(Pictures paired with source code)
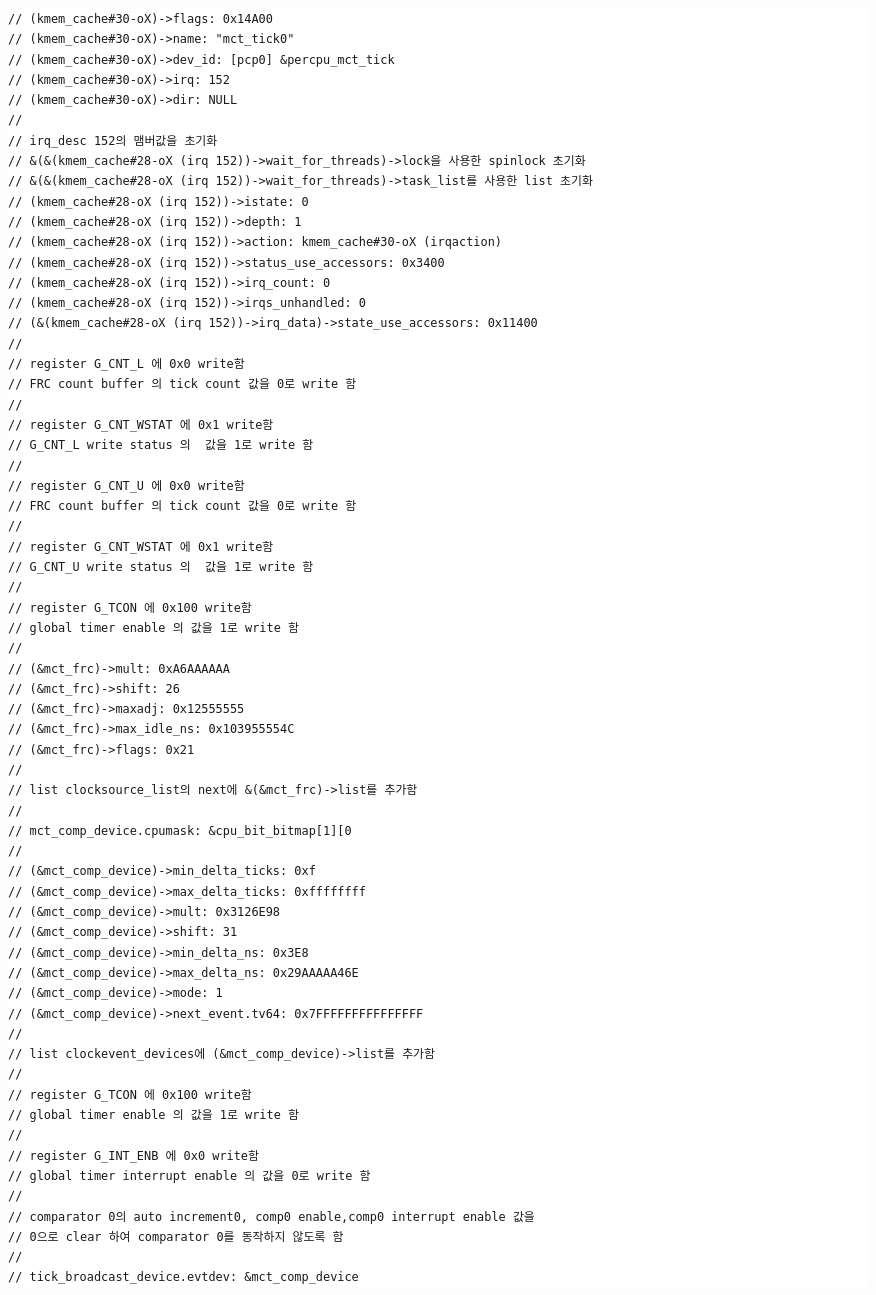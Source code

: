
 ```
// (kmem_cache#30-oX)->flags: 0x14A00
// (kmem_cache#30-oX)->name: "mct_tick0"
// (kmem_cache#30-oX)->dev_id: [pcp0] &percpu_mct_tick
// (kmem_cache#30-oX)->irq: 152
// (kmem_cache#30-oX)->dir: NULL
//
// irq_desc 152의 맴버값을 초기화
// &(&(kmem_cache#28-oX (irq 152))->wait_for_threads)->lock을 사용한 spinlock 초기화
// &(&(kmem_cache#28-oX (irq 152))->wait_for_threads)->task_list를 사용한 list 초기화
// (kmem_cache#28-oX (irq 152))->istate: 0
// (kmem_cache#28-oX (irq 152))->depth: 1
// (kmem_cache#28-oX (irq 152))->action: kmem_cache#30-oX (irqaction)
// (kmem_cache#28-oX (irq 152))->status_use_accessors: 0x3400
// (kmem_cache#28-oX (irq 152))->irq_count: 0
// (kmem_cache#28-oX (irq 152))->irqs_unhandled: 0
// (&(kmem_cache#28-oX (irq 152))->irq_data)->state_use_accessors: 0x11400
//
// register G_CNT_L 에 0x0 write함
// FRC count buffer 의 tick count 값을 0로 write 함
//
// register G_CNT_WSTAT 에 0x1 write함
// G_CNT_L write status 의  값을 1로 write 함
//
// register G_CNT_U 에 0x0 write함
// FRC count buffer 의 tick count 값을 0로 write 함
//
// register G_CNT_WSTAT 에 0x1 write함
// G_CNT_U write status 의  값을 1로 write 함
//
// register G_TCON 에 0x100 write함
// global timer enable 의 값을 1로 write 함
//
// (&mct_frc)->mult: 0xA6AAAAAA
// (&mct_frc)->shift: 26
// (&mct_frc)->maxadj: 0x12555555
// (&mct_frc)->max_idle_ns: 0x103955554C
// (&mct_frc)->flags: 0x21
//
// list clocksource_list의 next에 &(&mct_frc)->list를 추가함
//
// mct_comp_device.cpumask: &cpu_bit_bitmap[1][0
//
// (&mct_comp_device)->min_delta_ticks: 0xf
// (&mct_comp_device)->max_delta_ticks: 0xffffffff
// (&mct_comp_device)->mult: 0x3126E98
// (&mct_comp_device)->shift: 31
// (&mct_comp_device)->min_delta_ns: 0x3E8
// (&mct_comp_device)->max_delta_ns: 0x29AAAAA46E
// (&mct_comp_device)->mode: 1
// (&mct_comp_device)->next_event.tv64: 0x7FFFFFFFFFFFFFFF
//
// list clockevent_devices에 (&mct_comp_device)->list를 추가함
//
// register G_TCON 에 0x100 write함
// global timer enable 의 값을 1로 write 함
//
// register G_INT_ENB 에 0x0 write함
// global timer interrupt enable 의 값을 0로 write 함
//
// comparator 0의 auto increment0, comp0 enable,comp0 interrupt enable 값을
// 0으로 clear 하여 comparator 0를 동작하지 않도록 함
//
// tick_broadcast_device.evtdev: &mct_comp_device
```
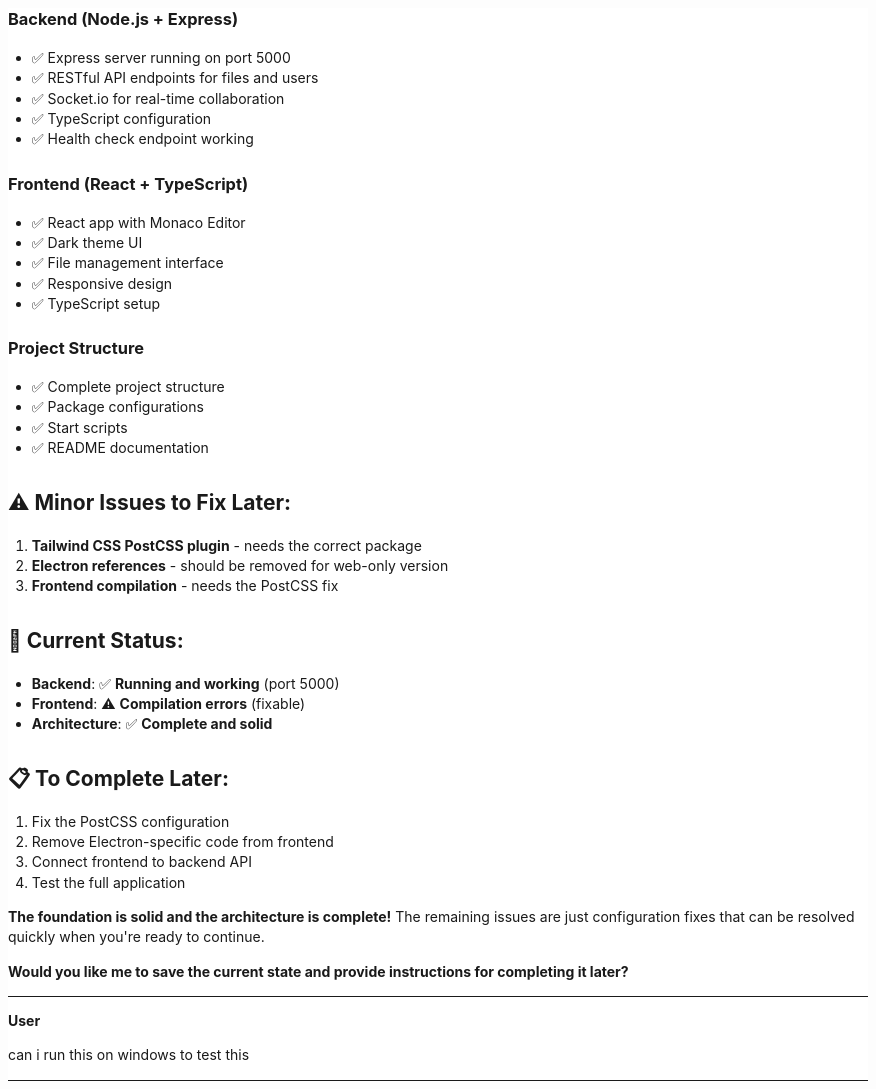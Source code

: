 ### **Backend (Node.js + Express)**
- ✅ Express server running on port 5000
- ✅ RESTful API endpoints for files and users
- ✅ Socket.io for real-time collaboration
- ✅ TypeScript configuration
- ✅ Health check endpoint working

### **Frontend (React + TypeScript)**
- ✅ React app with Monaco Editor
- ✅ Dark theme UI
- ✅ File management interface
- ✅ Responsive design
- ✅ TypeScript setup

### **Project Structure**
- ✅ Complete project structure
- ✅ Package configurations
- ✅ Start scripts
- ✅ README documentation

## ⚠️ **Minor Issues to Fix Later:**

1. **Tailwind CSS PostCSS plugin** - needs the correct package
2. **Electron references** - should be removed for web-only version
3. **Frontend compilation** - needs the PostCSS fix

## 🚀 **Current Status:**

- **Backend**: ✅ **Running and working** (port 5000)
- **Frontend**: ⚠️ **Compilation errors** (fixable)
- **Architecture**: ✅ **Complete and solid**

## 📋 **To Complete Later:**

1. Fix the PostCSS configuration
2. Remove Electron-specific code from frontend
3. Connect frontend to backend API
4. Test the full application

**The foundation is solid and the architecture is complete!** The remaining issues are just configuration fixes that can be resolved quickly when you're ready to continue.

**Would you like me to save the current state and provide instructions for completing it later?**

---

**User**

can i run this on windows to test this

---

WHAT YOU WILL DO
If a line in the entries contains the word "list", copy that line out.

TASK ANSWER
// &(&(kmem_cache#28-oX (irq 152))->wait_for_threads)->task_list를 사용한 list 초기화
// list clocksource_list의 next에 &(&mct_frc)->list를 추가함
// list clockevent_devices에 (&mct_comp_device)->list를 추가함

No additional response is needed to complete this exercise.